What is expected: Copy the data exactly from the line that contains "жигд ажиллахад ашиглагддаг." through the line that contains "1. Docker Engine: Docker", keeping both end lines and leaving out everything else.
══ Source information
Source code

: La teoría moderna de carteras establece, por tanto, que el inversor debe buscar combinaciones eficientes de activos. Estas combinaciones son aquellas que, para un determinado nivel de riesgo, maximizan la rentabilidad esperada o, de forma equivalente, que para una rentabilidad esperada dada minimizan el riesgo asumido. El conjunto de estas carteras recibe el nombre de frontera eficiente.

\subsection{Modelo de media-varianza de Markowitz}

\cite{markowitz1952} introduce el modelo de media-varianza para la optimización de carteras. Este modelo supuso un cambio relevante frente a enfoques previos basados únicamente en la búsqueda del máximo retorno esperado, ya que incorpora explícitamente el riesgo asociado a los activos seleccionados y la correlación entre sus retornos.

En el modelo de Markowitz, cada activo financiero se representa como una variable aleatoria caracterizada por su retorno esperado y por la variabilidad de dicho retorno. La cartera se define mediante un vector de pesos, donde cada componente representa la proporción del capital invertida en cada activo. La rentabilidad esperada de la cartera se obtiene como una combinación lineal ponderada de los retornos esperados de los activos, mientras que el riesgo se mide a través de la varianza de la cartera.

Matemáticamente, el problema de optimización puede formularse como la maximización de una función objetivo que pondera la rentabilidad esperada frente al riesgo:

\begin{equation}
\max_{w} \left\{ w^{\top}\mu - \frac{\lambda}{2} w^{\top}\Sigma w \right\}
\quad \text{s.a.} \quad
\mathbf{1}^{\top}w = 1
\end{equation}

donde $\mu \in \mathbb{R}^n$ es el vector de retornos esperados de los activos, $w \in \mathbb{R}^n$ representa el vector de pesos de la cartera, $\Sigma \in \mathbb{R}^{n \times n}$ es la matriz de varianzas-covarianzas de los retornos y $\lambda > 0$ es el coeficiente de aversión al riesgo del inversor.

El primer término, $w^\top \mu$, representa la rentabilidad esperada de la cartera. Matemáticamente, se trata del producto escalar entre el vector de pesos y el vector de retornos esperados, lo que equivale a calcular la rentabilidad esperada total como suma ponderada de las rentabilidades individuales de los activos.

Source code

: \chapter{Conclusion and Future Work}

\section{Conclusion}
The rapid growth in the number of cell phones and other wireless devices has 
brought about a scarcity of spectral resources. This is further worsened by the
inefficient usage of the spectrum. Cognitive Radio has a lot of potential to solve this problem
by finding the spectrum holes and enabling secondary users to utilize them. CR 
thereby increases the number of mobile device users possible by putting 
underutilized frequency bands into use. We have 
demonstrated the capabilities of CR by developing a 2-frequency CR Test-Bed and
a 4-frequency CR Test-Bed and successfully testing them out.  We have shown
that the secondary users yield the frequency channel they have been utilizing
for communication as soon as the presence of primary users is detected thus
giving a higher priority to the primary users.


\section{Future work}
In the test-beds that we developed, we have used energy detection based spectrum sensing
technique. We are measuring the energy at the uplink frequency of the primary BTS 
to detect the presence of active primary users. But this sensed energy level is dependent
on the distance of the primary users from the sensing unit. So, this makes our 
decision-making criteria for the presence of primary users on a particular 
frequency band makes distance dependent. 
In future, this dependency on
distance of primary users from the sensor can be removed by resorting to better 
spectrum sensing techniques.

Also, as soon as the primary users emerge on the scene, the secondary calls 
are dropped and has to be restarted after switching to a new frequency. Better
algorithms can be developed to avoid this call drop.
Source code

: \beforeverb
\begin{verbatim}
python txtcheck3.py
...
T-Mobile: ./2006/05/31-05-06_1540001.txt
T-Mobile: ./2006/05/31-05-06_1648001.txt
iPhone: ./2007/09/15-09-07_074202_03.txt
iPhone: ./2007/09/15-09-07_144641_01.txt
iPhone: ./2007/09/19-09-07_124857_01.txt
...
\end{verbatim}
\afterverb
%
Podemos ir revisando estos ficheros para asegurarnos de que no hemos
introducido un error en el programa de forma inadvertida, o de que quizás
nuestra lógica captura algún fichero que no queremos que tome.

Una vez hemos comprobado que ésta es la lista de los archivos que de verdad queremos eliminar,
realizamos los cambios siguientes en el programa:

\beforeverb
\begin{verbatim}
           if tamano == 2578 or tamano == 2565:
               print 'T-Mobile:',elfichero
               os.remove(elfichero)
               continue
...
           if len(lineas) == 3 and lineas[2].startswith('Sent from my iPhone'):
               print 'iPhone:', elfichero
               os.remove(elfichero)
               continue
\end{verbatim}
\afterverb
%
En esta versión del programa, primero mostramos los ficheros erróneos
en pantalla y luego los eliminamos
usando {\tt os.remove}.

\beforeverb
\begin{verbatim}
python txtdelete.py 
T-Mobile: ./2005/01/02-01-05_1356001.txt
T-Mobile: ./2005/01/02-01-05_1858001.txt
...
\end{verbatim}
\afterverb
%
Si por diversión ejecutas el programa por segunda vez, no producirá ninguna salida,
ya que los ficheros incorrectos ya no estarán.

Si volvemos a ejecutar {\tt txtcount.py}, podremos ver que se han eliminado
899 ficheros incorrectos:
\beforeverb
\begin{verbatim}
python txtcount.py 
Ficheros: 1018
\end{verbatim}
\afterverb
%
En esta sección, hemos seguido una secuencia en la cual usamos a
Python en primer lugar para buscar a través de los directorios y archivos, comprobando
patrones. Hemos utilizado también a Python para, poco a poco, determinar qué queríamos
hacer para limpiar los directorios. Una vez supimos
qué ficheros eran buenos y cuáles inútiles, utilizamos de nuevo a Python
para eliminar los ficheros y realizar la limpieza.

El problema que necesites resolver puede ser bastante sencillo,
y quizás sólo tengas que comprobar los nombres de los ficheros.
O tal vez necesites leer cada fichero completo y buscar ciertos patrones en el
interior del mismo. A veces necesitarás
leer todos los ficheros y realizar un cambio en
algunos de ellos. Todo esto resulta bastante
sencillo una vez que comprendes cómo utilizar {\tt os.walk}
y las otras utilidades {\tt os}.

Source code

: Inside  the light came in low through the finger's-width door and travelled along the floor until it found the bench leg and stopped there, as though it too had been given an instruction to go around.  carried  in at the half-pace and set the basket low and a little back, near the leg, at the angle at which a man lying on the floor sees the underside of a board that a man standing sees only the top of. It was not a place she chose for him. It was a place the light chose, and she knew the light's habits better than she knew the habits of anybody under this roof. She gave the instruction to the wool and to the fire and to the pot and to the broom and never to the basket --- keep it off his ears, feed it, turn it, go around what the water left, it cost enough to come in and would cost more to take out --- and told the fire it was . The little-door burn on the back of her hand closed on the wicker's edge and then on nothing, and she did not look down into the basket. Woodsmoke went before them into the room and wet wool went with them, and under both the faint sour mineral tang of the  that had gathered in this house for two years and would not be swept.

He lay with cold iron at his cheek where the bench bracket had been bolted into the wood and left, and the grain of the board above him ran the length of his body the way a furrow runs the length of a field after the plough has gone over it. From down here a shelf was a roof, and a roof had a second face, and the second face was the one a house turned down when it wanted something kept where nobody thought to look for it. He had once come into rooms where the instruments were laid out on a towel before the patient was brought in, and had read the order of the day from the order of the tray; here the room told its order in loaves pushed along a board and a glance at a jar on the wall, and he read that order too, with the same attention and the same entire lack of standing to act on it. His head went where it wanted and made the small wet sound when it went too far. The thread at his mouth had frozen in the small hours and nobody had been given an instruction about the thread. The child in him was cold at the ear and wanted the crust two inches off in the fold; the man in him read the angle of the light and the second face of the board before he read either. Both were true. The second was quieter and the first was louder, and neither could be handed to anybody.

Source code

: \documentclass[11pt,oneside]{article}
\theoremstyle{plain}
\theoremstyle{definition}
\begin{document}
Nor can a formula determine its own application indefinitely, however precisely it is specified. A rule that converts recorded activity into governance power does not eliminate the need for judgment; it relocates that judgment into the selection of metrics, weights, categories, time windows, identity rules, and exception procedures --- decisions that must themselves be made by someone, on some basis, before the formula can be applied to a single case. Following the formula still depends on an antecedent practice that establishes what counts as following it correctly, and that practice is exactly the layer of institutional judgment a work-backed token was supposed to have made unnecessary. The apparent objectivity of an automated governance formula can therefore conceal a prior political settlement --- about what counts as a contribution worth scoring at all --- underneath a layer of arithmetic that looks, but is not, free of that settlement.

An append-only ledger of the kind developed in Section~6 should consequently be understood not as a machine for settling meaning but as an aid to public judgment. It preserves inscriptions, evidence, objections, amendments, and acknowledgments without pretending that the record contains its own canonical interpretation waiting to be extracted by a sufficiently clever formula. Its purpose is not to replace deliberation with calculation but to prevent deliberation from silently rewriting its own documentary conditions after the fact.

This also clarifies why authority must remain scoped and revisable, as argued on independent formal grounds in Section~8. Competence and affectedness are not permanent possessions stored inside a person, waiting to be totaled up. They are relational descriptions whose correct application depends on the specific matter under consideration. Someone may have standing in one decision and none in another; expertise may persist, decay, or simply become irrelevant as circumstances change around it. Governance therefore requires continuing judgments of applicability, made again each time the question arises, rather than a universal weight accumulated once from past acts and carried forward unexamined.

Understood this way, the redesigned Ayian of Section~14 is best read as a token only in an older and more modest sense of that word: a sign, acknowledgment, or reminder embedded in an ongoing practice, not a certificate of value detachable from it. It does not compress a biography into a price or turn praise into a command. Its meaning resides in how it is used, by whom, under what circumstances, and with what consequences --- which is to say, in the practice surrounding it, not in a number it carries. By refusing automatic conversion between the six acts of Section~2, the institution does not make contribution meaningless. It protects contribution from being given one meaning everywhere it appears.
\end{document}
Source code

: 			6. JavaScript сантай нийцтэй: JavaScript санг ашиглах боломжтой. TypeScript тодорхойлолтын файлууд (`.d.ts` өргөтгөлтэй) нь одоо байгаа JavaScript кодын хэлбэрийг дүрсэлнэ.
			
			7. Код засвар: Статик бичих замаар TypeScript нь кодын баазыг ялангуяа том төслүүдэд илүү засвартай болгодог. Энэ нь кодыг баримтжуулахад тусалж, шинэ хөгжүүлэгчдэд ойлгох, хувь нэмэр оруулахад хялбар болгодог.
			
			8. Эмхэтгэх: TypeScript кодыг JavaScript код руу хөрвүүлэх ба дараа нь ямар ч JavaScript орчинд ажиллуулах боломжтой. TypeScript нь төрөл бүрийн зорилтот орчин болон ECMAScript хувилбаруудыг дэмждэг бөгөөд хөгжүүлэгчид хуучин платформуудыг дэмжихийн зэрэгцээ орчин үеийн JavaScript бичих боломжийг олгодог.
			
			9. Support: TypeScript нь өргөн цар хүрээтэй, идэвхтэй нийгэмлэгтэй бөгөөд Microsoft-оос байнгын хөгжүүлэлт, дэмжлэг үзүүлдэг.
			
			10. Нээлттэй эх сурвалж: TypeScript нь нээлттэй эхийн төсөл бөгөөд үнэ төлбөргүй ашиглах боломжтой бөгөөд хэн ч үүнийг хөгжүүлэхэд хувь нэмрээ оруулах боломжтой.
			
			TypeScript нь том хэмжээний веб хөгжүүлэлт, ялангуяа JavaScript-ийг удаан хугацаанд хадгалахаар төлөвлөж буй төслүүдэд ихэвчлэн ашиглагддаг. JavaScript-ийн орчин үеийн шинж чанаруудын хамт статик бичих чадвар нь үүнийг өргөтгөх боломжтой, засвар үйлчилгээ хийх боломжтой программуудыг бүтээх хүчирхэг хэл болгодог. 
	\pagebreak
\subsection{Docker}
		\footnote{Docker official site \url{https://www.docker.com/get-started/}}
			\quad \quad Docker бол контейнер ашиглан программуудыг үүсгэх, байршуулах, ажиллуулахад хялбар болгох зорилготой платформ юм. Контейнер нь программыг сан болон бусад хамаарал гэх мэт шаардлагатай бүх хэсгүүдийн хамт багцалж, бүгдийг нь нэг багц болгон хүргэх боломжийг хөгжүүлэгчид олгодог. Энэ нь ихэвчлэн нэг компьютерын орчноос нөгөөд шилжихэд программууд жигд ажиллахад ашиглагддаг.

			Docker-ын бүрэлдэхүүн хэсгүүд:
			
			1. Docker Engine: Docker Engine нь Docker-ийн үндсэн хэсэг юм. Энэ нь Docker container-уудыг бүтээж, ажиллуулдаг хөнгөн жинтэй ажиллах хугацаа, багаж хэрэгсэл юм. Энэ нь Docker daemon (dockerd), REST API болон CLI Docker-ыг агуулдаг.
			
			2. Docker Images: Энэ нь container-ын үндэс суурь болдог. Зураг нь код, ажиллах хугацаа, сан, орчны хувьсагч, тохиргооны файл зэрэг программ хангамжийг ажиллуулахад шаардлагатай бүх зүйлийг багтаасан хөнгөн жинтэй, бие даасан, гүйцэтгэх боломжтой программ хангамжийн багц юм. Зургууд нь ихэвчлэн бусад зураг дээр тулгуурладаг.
════
Response area:
			\quad \quad Docker бол контейнер ашиглан программуудыг үүсгэх, байршуулах, ажиллуулахад хялбар болгох зорилготой платформ юм. Контейнер нь программыг сан болон бусад хамаарал гэх мэт шаардлагатай бүх хэсгүүдийн хамт багцалж, бүгдийг нь нэг багц болгон хүргэх боломжийг хөгжүүлэгчид олгодог. Энэ нь ихэвчлэн нэг компьютерын орчноос нөгөөд шилжихэд программууд жигд ажиллахад ашиглагддаг.

			Docker-ын бүрэлдэхүүн хэсгүүд:
			
			1. Docker Engine: Docker Engine нь Docker-ийн үндсэн хэсэг юм. Энэ нь Docker container-уудыг бүтээж, ажиллуулдаг хөнгөн жинтэй ажиллах хугацаа, багаж хэрэгсэл юм. Энэ нь Docker daemon (dockerd), REST API болон CLI Docker-ыг агуулдаг.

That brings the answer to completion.